Stored data entries
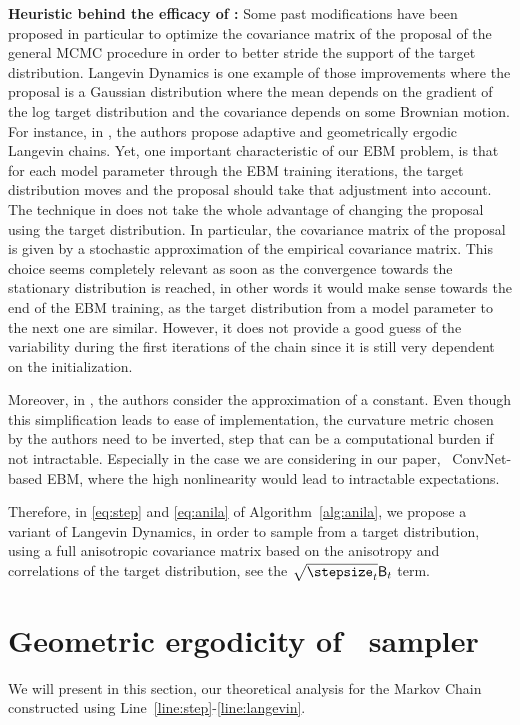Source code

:\documentclass[10pt,twocolumn,letterpaper]{article}
\begin{document}
\textbf{Heuristic behind the efficacy of \algo:}
Some past modifications have been proposed in particular to optimize the covariance matrix of the proposal of the general MCMC procedure in order to better stride the support of the target distribution. 
Langevin Dynamics is one example of those improvements where the proposal is a Gaussian distribution where the mean depends on the gradient of the log target distribution and the covariance depends on some Brownian motion.
For instance, in \cite{atchade2006adaptive,marshall2012adaptive}, the authors propose adaptive and geometrically ergodic Langevin chains. 
Yet, one important characteristic of our EBM problem, is that for each model parameter through the EBM training iterations, the target distribution moves and the proposal should take that adjustment into account.
The technique in \cite{atchade2006adaptive,marshall2012adaptive} does not take the whole advantage of changing the proposal using the target distribution. 
In particular, the covariance matrix of the proposal is given by a stochastic approximation of the empirical covariance matrix. 
This choice seems completely relevant as soon as the convergence towards the stationary distribution is reached, in other words it would make sense towards the end of the EBM training, as the target distribution from a model parameter to the next one are similar. 
However, it does not provide a good guess of the variability during the first iterations of the chain since it is still very dependent on the initialization. 

Moreover, in  \cite{girolami2011riemann}, the authors consider the approximation of a constant. Even though this simplification leads to ease of implementation, the curvature metric chosen by the authors need to be inverted, step that can be a computational burden if not intractable. 
Especially in the case we are considering in our paper, \ie\ ConvNet-based EBM, where the high nonlinearity would lead to intractable expectations.

Therefore, in \eqref{eq:step} and \eqref{eq:anila} of Algorithm~\ref{alg:anila}, we propose a variant of Langevin Dynamics, in order to sample from a target distribution, using a full anisotropic covariance matrix based on the anisotropy and correlations of the target distribution, see the $\sqrt{\stepsize_t} \mathsf{B}_t$ term. 


\section{Geometric ergodicity of \algo\ sampler}\label{sec:theory}
We will present in this section, our theoretical analysis for the Markov Chain constructed using Line~\ref{line:step}-\ref{line:langevin}. 
\end{document}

### What the exercise asks
Print, from the entries above, the line with "For instance, in", the line with "Yet, one important" and all lines between them, exactly and with nothing else.

### Solution to the problem
For instance, in \cite{atchade2006adaptive,marshall2012adaptive}, the authors propose adaptive and geometrically ergodic Langevin chains. 
Yet, one important characteristic of our EBM problem, is that for each model parameter through the EBM training iterations, the target distribution moves and the proposal should take that adjustment into account.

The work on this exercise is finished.